Rendered images with source text
------------
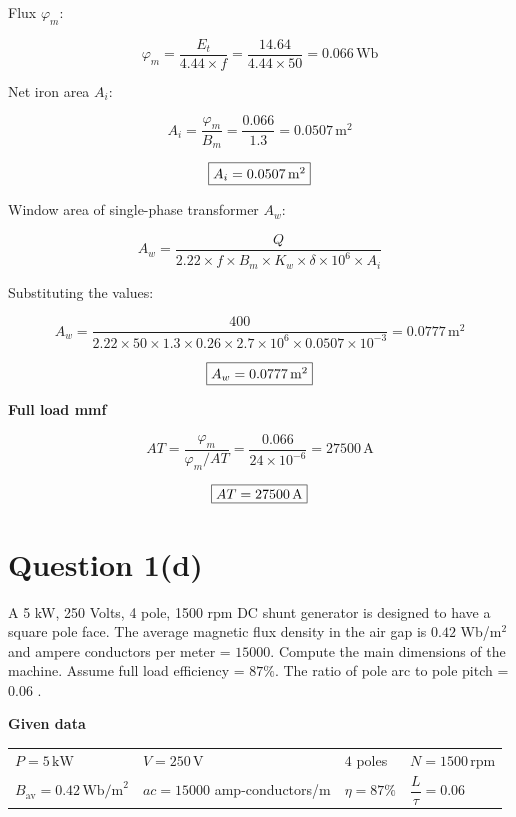 \documentclass[12pt]{article}
\begin{document}
Flux $\varphi_m$:

\[
\varphi_m = \frac{E_t}{4.44 \times f} = \frac{14.64}{4.44 \times 50} = 0.066 \, \text{Wb}
\]

Net iron area $A_i$:

\[
A_i = \frac{\varphi_m}{B_m} = \frac{0.066}{1.3} = 0.0507 \, \text{m}^2
\]

\[
\fbox{$A_i = 0.0507 \, \text{m}^2$}
\]

\vspace{5pt}

Window area of single-phase transformer $A_w$:

\[
A_w = \frac{Q}{2.22 \times f \times B_m \times K_w \times \delta \times 10^6 \times A_i}
\]

Substituting the values:

\[
A_w = \frac{400}{2.22 \times 50 \times 1.3 \times 0.26 \times 2.7 \times 10^6 \times 0.0507 \times 10^{-3}} = 0.0777 \, \text{m}^2
\]

\[
\fbox{$A_w = 0.0777 \, \text{m}^2$}
\]

\vspace{10pt}

\noindent
\textbf{Full load mmf}

\[
AT = \frac{\varphi_m}{\varphi_m/AT} = \frac{0.066}{24 \times 10^{-6}} = 27500 \, \text{A}
\]

\[
\fbox{$AT = 27500 \, \text{A}$}
\]


\section*{Question 1(d)}

A 5 kW, 250 Volts, 4 pole, 1500 rpm DC shunt generator is designed to have a square pole face. The average magnetic flux density in the air gap is $0.42$ Wb/m$^2$ and ampere conductors per meter = $15000$. Compute the main dimensions of the machine. Assume full load efficiency = $87\%$. The ratio of pole arc to pole pitch = $0.06$ .

\vspace{10pt}

\noindent
\textbf{Given data}

\vspace{5pt}

\begin{center}
	\begin{tabular}{>{\raggedright\arraybackslash}p{3.5cm} >{\raggedright\arraybackslash}p{3.5cm} >{\raggedright\arraybackslash}p{3.5cm} >{\raggedright\arraybackslash}p{3.5cm}}
		$P = 5\, \text{kW}$ & $V = 250\, \text{V}$ & $4$ poles & $N = 1500\, \text{rpm}$ \\
		$B_{\text{av}} = 0.42\, \text{Wb/m}^2$ & $ac = 15000$ amp-conductors/m & $\eta = 87\%$ & $\dfrac{L}{\tau} = 0.06$ \\
	\end{tabular}
\end{center}
\end{document}

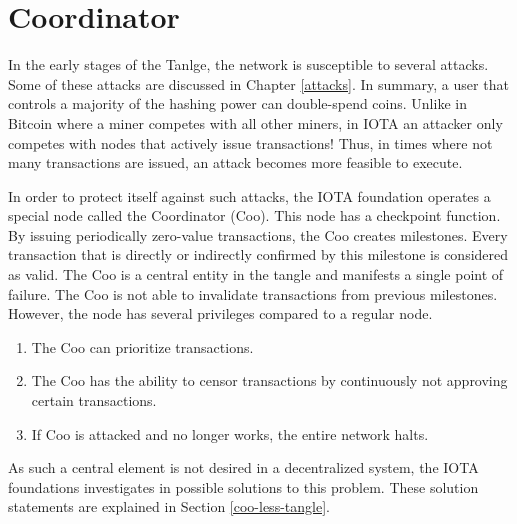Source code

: \section{Coordinator}\label{coordinator}
In the early stages of the Tanlge, the network is susceptible to several attacks. Some of these attacks are discussed in Chapter \ref{attacks}. In summary, a user that controls a majority of the hashing power can double-spend coins. Unlike in Bitcoin where a miner competes with all other miners, in IOTA an attacker only competes with nodes that actively issue transactions! Thus, in times where not many transactions are issued, an attack becomes more feasible to execute.

In order to protect itself against such attacks, the IOTA foundation operates a special node called the Coordinator (Coo). This node has a checkpoint function. By issuing periodically zero-value transactions, the Coo creates milestones. Every transaction that is directly or indirectly confirmed by this milestone is considered as valid. The Coo is a central entity in the tangle and manifests a single point of failure. The Coo is not able to invalidate transactions from previous milestones. However, the node has several privileges compared to a regular node.

\begin{enumerate}
    \item The Coo can prioritize transactions.
    \item The Coo has the ability to censor transactions by continuously not approving certain transactions.
    \item If Coo is attacked and no longer works, the entire network halts.
\end{enumerate}

As such a central element is not desired in a decentralized system, the IOTA foundations investigates in possible solutions to this problem. These solution statements are explained in Section \ref{coo-less-tangle}.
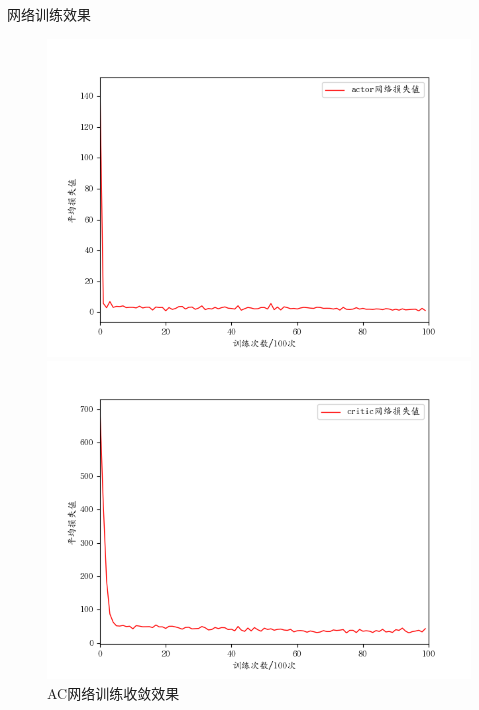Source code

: \documentclass{beamer}
\begin{document}
\begin{frame}{网络训练效果}
    \begin{figure}[htbp]
        \begin{minipage}{0.49\linewidth}
            \centering
            \includegraphics[scale=0.4]{pic/actor_x.png}
        \end{minipage}
        \begin{minipage}{0.49\linewidth}
            \centering
            \includegraphics[scale=0.4]{pic/critic_x.png}
        \end{minipage}
        \caption{AC网络训练收敛效果}
    \end{figure}
\end{frame}
\end{document}
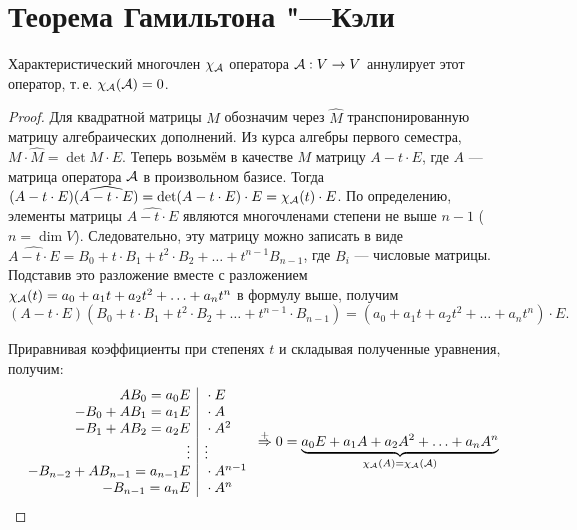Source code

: \section{Теорема Гамильтона "---Кэли}

\begin{theorem}
    Характеристический многочлен $\chi_{\mathcal{A}}$ оператора $\mathcal{A}: V \to V$ аннулирует этот оператор, т.\,е. $\chi_{\mathcal{A}}(\mathcal{A}) = 0$.
\end{theorem}

\begin{proof}
    Для квадратной матрицы $M$ обозначим через $\widehat{M}$ транспонированную матрицу алгебраических дополнений. Из курса алгебры первого семестра, $M \cdot \widehat{M} = \det M \cdot E$. Теперь возьмём в качестве $M$ матрицу $A - t \cdot E$, где $A$ --- матрица оператора $\mathcal{A}$ в произвольном базисе. Тогда $(A - t \cdot E)(\widehat{A - t \cdot E}) = \det (A - t \cdot E) \cdot E = \chi_{\mathcal{A}}(t) \cdot E$. По определению, элементы матрицы $\widehat{A - t \cdot E}$ являются многочленами степени не выше $n - 1$ ($n = \dim V$). Следовательно, эту матрицу можно записать в виде $\widehat{A - t \cdot E} = B_0 + t \cdot B_1 + t^2 \cdot B_2 + \ldots + t^{n - 1}B_{n - 1}$, где $B_i$ --- числовые матрицы. Подставив это разложение вместе с разложением $\chi_{\mathcal{A}}(t) = a_0 + a_1t + a_2t^2 + \ldots + a_nt^n$ в формулу выше, получим
\[
    (A - t \cdot E)(B_0 + t \cdot B_1 + t^2 \cdot B_2 + \ldots + t^{n - 1} \cdot B_{n - 1}) = (a_0 + a_1t + a_2t^2 + \ldots + a_nt^n) \cdot E.
\]

Приравнивая коэффициенты при степенях $t$ и складывая полученные уравнения, получим:
\[
    \begin{array}{r | l}
        AB_0 = a_0E & {} \cdot E\\
        -B_0 + AB_1 = a_1E & {} \cdot A\\
        -B_1 + AB_2 = a_2E & {} \cdot A^2\\
        \vdots & \vdots\\
        -B_{n - 2} + AB_{n - 1} = a_{n - 1}E & {} \cdot A^{n - 1}\\
        -B_{n - 1} = a_nE & {} \cdot A^n
    \end{array} \overset{+}{\Rightarrow} 0 = \underbrace{a_0E + a_1A + a_2A^2 + \ldots + a_nA^n}_{\chi_{\mathcal{A}}(A) = \chi_{\mathcal{A}}(\mathcal{A})}
\]
\end{proof}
------------
[TASK DIRECTIONS]
Please write out all the entries above exactly, but leave out the pictures.

[WRITTEN SOLUTION]
 \documentclass[12pt]{article}
\begin{document}
Flux $\varphi_m$:

\[
\varphi_m = \frac{E_t}{4.44 \times f} = \frac{14.64}{4.44 \times 50} = 0.066 \, \text{Wb}
\]

Net iron area $A_i$:

\[
A_i = \frac{\varphi_m}{B_m} = \frac{0.066}{1.3} = 0.0507 \, \text{m}^2
\]

\[
\fbox{$A_i = 0.0507 \, \text{m}^2$}
\]

\vspace{5pt}

Window area of single-phase transformer $A_w$:

\[
A_w = \frac{Q}{2.22 \times f \times B_m \times K_w \times \delta \times 10^6 \times A_i}
\]

Substituting the values:

\[
A_w = \frac{400}{2.22 \times 50 \times 1.3 \times 0.26 \times 2.7 \times 10^6 \times 0.0507 \times 10^{-3}} = 0.0777 \, \text{m}^2
\]

\[
\fbox{$A_w = 0.0777 \, \text{m}^2$}
\]

\vspace{10pt}

\noindent
\textbf{Full load mmf}

\[
AT = \frac{\varphi_m}{\varphi_m/AT} = \frac{0.066}{24 \times 10^{-6}} = 27500 \, \text{A}
\]

\[
\fbox{$AT = 27500 \, \text{A}$}
\]


\section*{Question 1(d)}

A 5 kW, 250 Volts, 4 pole, 1500 rpm DC shunt generator is designed to have a square pole face. The average magnetic flux density in the air gap is $0.42$ Wb/m$^2$ and ampere conductors per meter = $15000$. Compute the main dimensions of the machine. Assume full load efficiency = $87\%$. The ratio of pole arc to pole pitch = $0.06$ .

\vspace{10pt}

\noindent
\textbf{Given data}

\vspace{5pt}

\begin{center}
	\begin{tabular}{>{\raggedright\arraybackslash}p{3.5cm} >{\raggedright\arraybackslash}p{3.5cm} >{\raggedright\arraybackslash}p{3.5cm} >{\raggedright\arraybackslash}p{3.5cm}}
		$P = 5\, \text{kW}$ & $V = 250\, \text{V}$ & $4$ poles & $N = 1500\, \text{rpm}$ \\
		$B_{\text{av}} = 0.42\, \text{Wb/m}^2$ & $ac = 15000$ amp-conductors/m & $\eta = 87\%$ & $\dfrac{L}{\tau} = 0.06$ \\
	\end{tabular}
\end{center}
\end{document}

Source code

: \section{Coordinator}\label{coordinator}
In the early stages of the Tanlge, the network is susceptible to several attacks. Some of these attacks are discussed in Chapter \ref{attacks}. In summary, a user that controls a majority of the hashing power can double-spend coins. Unlike in Bitcoin where a miner competes with all other miners, in IOTA an attacker only competes with nodes that actively issue transactions! Thus, in times where not many transactions are issued, an attack becomes more feasible to execute.

In order to protect itself against such attacks, the IOTA foundation operates a special node called the Coordinator (Coo). This node has a checkpoint function. By issuing periodically zero-value transactions, the Coo creates milestones. Every transaction that is directly or indirectly confirmed by this milestone is considered as valid. The Coo is a central entity in the tangle and manifests a single point of failure. The Coo is not able to invalidate transactions from previous milestones. However, the node has several privileges compared to a regular node.

\begin{enumerate}
    \item The Coo can prioritize transactions.
    \item The Coo has the ability to censor transactions by continuously not approving certain transactions.
    \item If Coo is attacked and no longer works, the entire network halts.
\end{enumerate}

As such a central element is not desired in a decentralized system, the IOTA foundations investigates in possible solutions to this problem. These solution statements are explained in Section \ref{coo-less-tangle}.
Source code

: \documentclass{beamer}
\begin{document}
\begin{frame}{网络训练效果}
    \begin{figure}[htbp]
        \begin{minipage}{0.49\linewidth}
            \centering
            \includegraphics[scale=0.4]{pic/actor_x.png}
        \end{minipage}
        \begin{minipage}{0.49\linewidth}
            \centering
            \includegraphics[scale=0.4]{pic/critic_x.png}
        \end{minipage}
        \caption{AC网络训练收敛效果}
    \end{figure}
\end{frame}
\end{document}
Source code

: \section{Теорема Гамильтона "---Кэли}

\begin{theorem}
    Характеристический многочлен $\chi_{\mathcal{A}}$ оператора $\mathcal{A}: V \to V$ аннулирует этот оператор, т.\,е. $\chi_{\mathcal{A}}(\mathcal{A}) = 0$.
\end{theorem}

\begin{proof}
    Для квадратной матрицы $M$ обозначим через $\widehat{M}$ транспонированную матрицу алгебраических дополнений. Из курса алгебры первого семестра, $M \cdot \widehat{M} = \det M \cdot E$. Теперь возьмём в качестве $M$ матрицу $A - t \cdot E$, где $A$ --- матрица оператора $\mathcal{A}$ в произвольном базисе. Тогда $(A - t \cdot E)(\widehat{A - t \cdot E}) = \det (A - t \cdot E) \cdot E = \chi_{\mathcal{A}}(t) \cdot E$. По определению, элементы матрицы $\widehat{A - t \cdot E}$ являются многочленами степени не выше $n - 1$ ($n = \dim V$). Следовательно, эту матрицу можно записать в виде $\widehat{A - t \cdot E} = B_0 + t \cdot B_1 + t^2 \cdot B_2 + \ldots + t^{n - 1}B_{n - 1}$, где $B_i$ --- числовые матрицы. Подставив это разложение вместе с разложением $\chi_{\mathcal{A}}(t) = a_0 + a_1t + a_2t^2 + \ldots + a_nt^n$ в формулу выше, получим
\[
    (A - t \cdot E)(B_0 + t \cdot B_1 + t^2 \cdot B_2 + \ldots + t^{n - 1} \cdot B_{n - 1}) = (a_0 + a_1t + a_2t^2 + \ldots + a_nt^n) \cdot E.
\]

Приравнивая коэффициенты при степенях $t$ и складывая полученные уравнения, получим:
\[
    \begin{array}{r | l}
        AB_0 = a_0E & {} \cdot E\\
        -B_0 + AB_1 = a_1E & {} \cdot A\\
        -B_1 + AB_2 = a_2E & {} \cdot A^2\\
        \vdots & \vdots\\
        -B_{n - 2} + AB_{n - 1} = a_{n - 1}E & {} \cdot A^{n - 1}\\
        -B_{n - 1} = a_nE & {} \cdot A^n
    \end{array} \overset{+}{\Rightarrow} 0 = \underbrace{a_0E + a_1A + a_2A^2 + \ldots + a_nA^n}_{\chi_{\mathcal{A}}(A) = \chi_{\mathcal{A}}(\mathcal{A})}
\]
\end{proof}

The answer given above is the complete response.